C’è poi un pregio che Eliot rimarca più volte: «la bellezza del verso», «la piena maestria del verso sciolto», «uno sviluppo altamente originale di vocabolario e di metrica». Sono qualità che vanno inevitabilmente perdute nella traduzione approntata da Stefano Massini per lo spettacolo prodotto dal Piccolo Teatro di Milano e firmato da Declan Donnellan, che per la prima volta ha lavorato con attori italiani, quasi tutti giovani o giovanissimi.

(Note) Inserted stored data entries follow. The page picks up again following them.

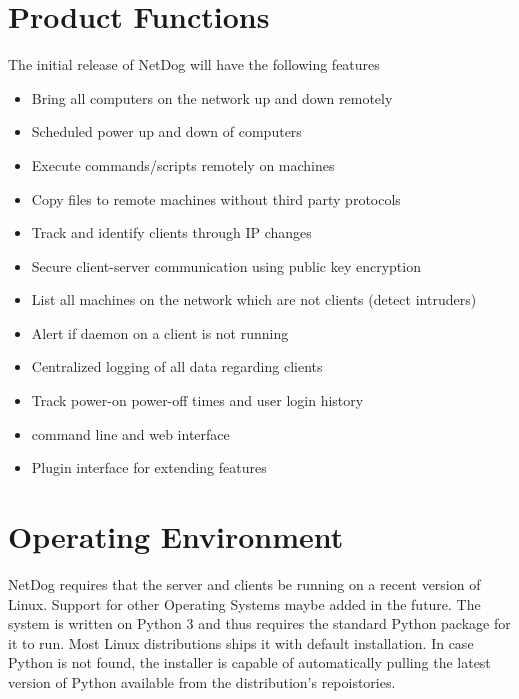 \documentclass{scrreprt}
\begin{document}
\section{Product Functions}
The initial release of NetDog will have the following features\\
\begin{itemize}
\item Bring all computers on the network up and down remotely\\
\item Scheduled power up and down of computers\\
\item Execute commands/scripts remotely on machines\\
\item Copy files to remote machines without third party protocols\\
\item Track and identify clients through IP changes\\
\item Secure client-server communication using public key encryption\\
\item List all machines on the network which are not clients (detect intruders)\\
\item Alert if daemon on a client is not running\\
\item  Centralized logging of all data regarding clients\\
\item Track power-on power-off times and user login history\\
\item command line and web interface\\
\item Plugin interface for extending features
\end{itemize}

\section{Operating Environment}
NetDog requires that the server and clients be running on a recent version of
Linux. Support for other Operating Systems maybe added in the future. The
system is written on Python 3 and thus requires the standard Python package
for it to run. Most Linux distributions ships it with default installation. In
case Python is not found, the installer is capable of automatically pulling the
latest version of Python available from the distribution's repoistories.
\end{document}
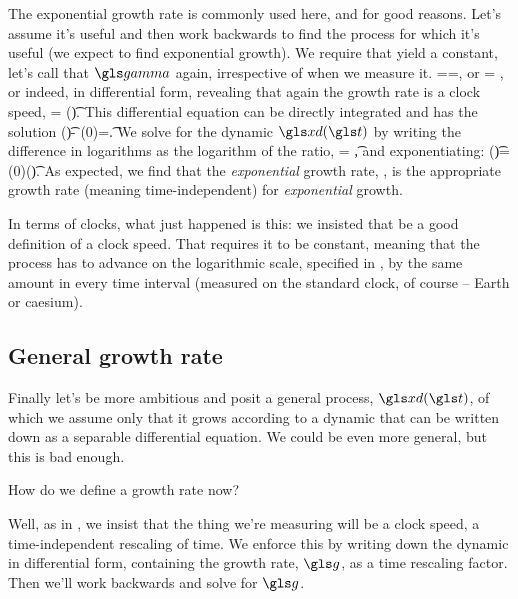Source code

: The exponential growth rate is commonly used here, and for good reasons. Let's assume it's useful and then work backwards to find the process for which it's useful (we expect to find exponential growth). We require that  yield a constant, let's call that $\ggamma$ again, irrespective of when we measure it.
\be
 \gexp=\frac{\D \ln \xd}{\Dt}=\ggamma,
\ee
or
\be
\D \ln \xd = \ggamma\Dt,
\ee
or indeed, in differential form, revealing that again the growth rate is a clock speed,
\be
\gd\ln \xd = \gd(\ggamma \t).
\ee
This differential equation can be directly integrated and has the solution
\be
\ln \xd(\t)- \ln \xd(0)=\ggamma \t.
\ee
We solve for the dynamic $\xd(\t)$ by writing the difference in logarithms as the logarithm of the ratio,
\be
\ln {} = \ggamma \t ,
\ee
and exponentiating:
\be
\xd(\t)=\xd(0)\exp(\ggamma \t).
\ee
As expected, we find that the {\it exponential} growth rate, , is the appropriate 
growth rate (meaning time-independent) for {\it exponential} growth.

In terms of clocks, what just happened is this: we insisted that  be a good 
definition of a clock speed. That requires it to be constant, meaning that the process has 
to advance on the logarithmic scale, specified in , by the same amount in 
every time interval (measured on the standard clock, of course -- Earth or caesium).

\subsection{General growth rate}

Finally let's be more ambitious and posit a general process, $\xd(\t)$, of which we assume only that it grows according to a dynamic that can be written down as a separable differential equation. We could be even more general, but this is bad enough.

How do we define a growth rate now?

Well, as in , we insist that the thing we're measuring will be a clock speed, \ie a 
time-independent rescaling of time. We enforce this by writing down the dynamic in differential 
form, containing the growth rate, $\g$, as a time rescaling factor. Then we'll work backwards and solve 
for $\g$.

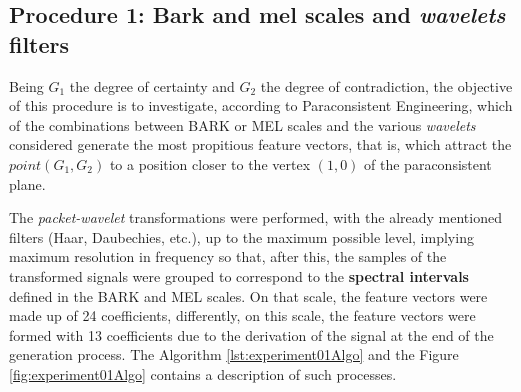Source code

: 		\subsection{Procedure 1: Bark and mel scales and \textit{wavelets} filters}
			\label{sec:propApproach:subsec:Experiment1}
			\par Being $G_1$ the degree of certainty and $G_2$ the degree of contradiction, the objective of this procedure is to investigate, according to Paraconsistent Engineering, which of the combinations between BARK or MEL scales and the various \textit{wavelets} considered generate the most propitious feature vectors, that is, which attract the $point(G_1, G_2)$ to a position closer to the vertex $(1,0)$ of the paraconsistent plane.
			
			\par The \textit{packet-wavelet} transformations were performed, with the already mentioned filters (Haar, Daubechies, etc.), up to the maximum possible level, implying maximum resolution in frequency so that, after this, the samples of the transformed signals were grouped to correspond to the \textbf{spectral intervals} defined in the BARK and MEL scales. On that scale, the feature vectors were made up of 24 coefficients, differently, on this scale, the feature vectors were formed with 13 coefficients due to the derivation of the signal at the end of the generation process. The Algorithm \ref{lst:experiment01Algo} and the Figure \ref{fig:experiment01Algo} contains a description of such processes.\\
			
			
			
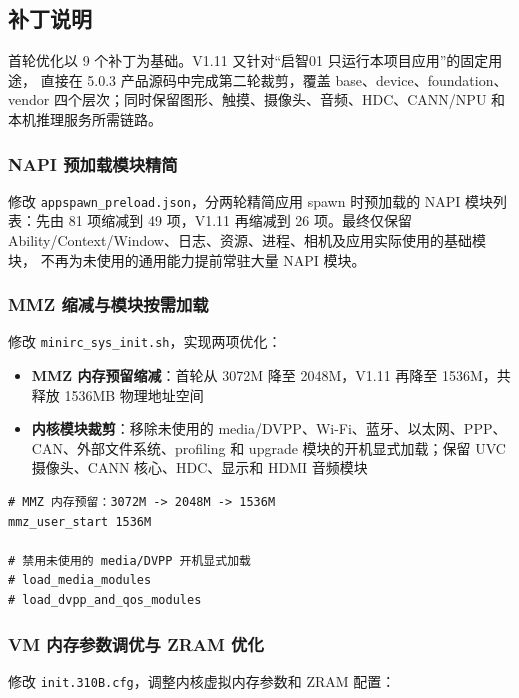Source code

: \subsection{补丁说明}

首轮优化以 9 个补丁为基础。V1.11 又针对“启智01 只运行本项目应用”的固定用途，
直接在 5.0.3 产品源码中完成第二轮裁剪，覆盖 base、device、foundation、vendor
四个层次；同时保留图形、触摸、摄像头、音频、HDC、CANN/NPU 和本机推理服务所需链路。

\subsubsection{NAPI 预加载模块精简}

修改 \texttt{appspawn\_preload.json}，分两轮精简应用 spawn 时预加载的 NAPI
模块列表：先由 81 项缩减到 49 项，V1.11 再缩减到 26 项。最终仅保留
Ability/Context/Window、日志、资源、进程、相机及应用实际使用的基础模块，
不再为未使用的通用能力提前常驻大量 NAPI 模块。

\subsubsection{MMZ 缩减与模块按需加载}

修改 \texttt{minirc\_sys\_init.sh}，实现两项优化：

\begin{itemize}
  \item \textbf{MMZ 内存预留缩减}：首轮从 3072M 降至 2048M，V1.11 再降至 1536M，共释放 1536MB 物理地址空间
  \item \textbf{内核模块裁剪}：移除未使用的 media/DVPP、Wi-Fi、蓝牙、以太网、PPP、CAN、外部文件系统、profiling 和 upgrade 模块的开机显式加载；保留 UVC 摄像头、CANN 核心、HDC、显示和 HDMI 音频模块
\end{itemize}

\begin{lstlisting}[style=shell, caption={MMZ 缩减与模块按需加载}]
# MMZ 内存预留：3072M -> 2048M -> 1536M
mmz_user_start 1536M

# 禁用未使用的 media/DVPP 开机显式加载
# load_media_modules
# load_dvpp_and_qos_modules
\end{lstlisting}

\subsubsection{VM 内存参数调优与 ZRAM 优化}

修改 \texttt{init.310B.cfg}，调整内核虚拟内存参数和 ZRAM 配置：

L’immagine iniziale è di grande sobrietà: uno steccato di colore sanguigno (lo scenografo è Nick Ormerod), che più avanti si rivela formato di elementi modulari, alcuni dei quali à coulisse, che scorrendo mostrano le riproduzioni ingigantite di famosi dipinti italiani di età rinascimentale (per le scene di corte) o un angolo di giardino (della casa di Graziana). All’improvviso fanno il loro ingresso tutti i personaggi, in abiti moderni e in fila danzante: un po’ passerella rivistaiola e un po’ discoteca. È un’immagine che rende subito manifesta la modalità espressiva scelta da Donnellan: il grottesco. Un grottesco esasperato, fatto di gestualità sovreccitata, frenesia ambulatoria, atteggiamenti sguaiati, sottintesi erotici arbitrari, recitazione spesso gridata (i migliori interpreti sono Ivan Alovisio, Fausto Cabra, Raffaele Esposito, Pia Lanciotti, Massimiliano Speziani), e con una scenetta horror (l’uccisione e la mutilazione del duca) ripresa con videocamera a mano pensando a Cannibal Holocaust più che a The Blair Witch Project

Uno spettacolo veloce ma inefficace. Non stimola intellettualmente e non coinvolge emotivamente. Ogni tanto fa ridere.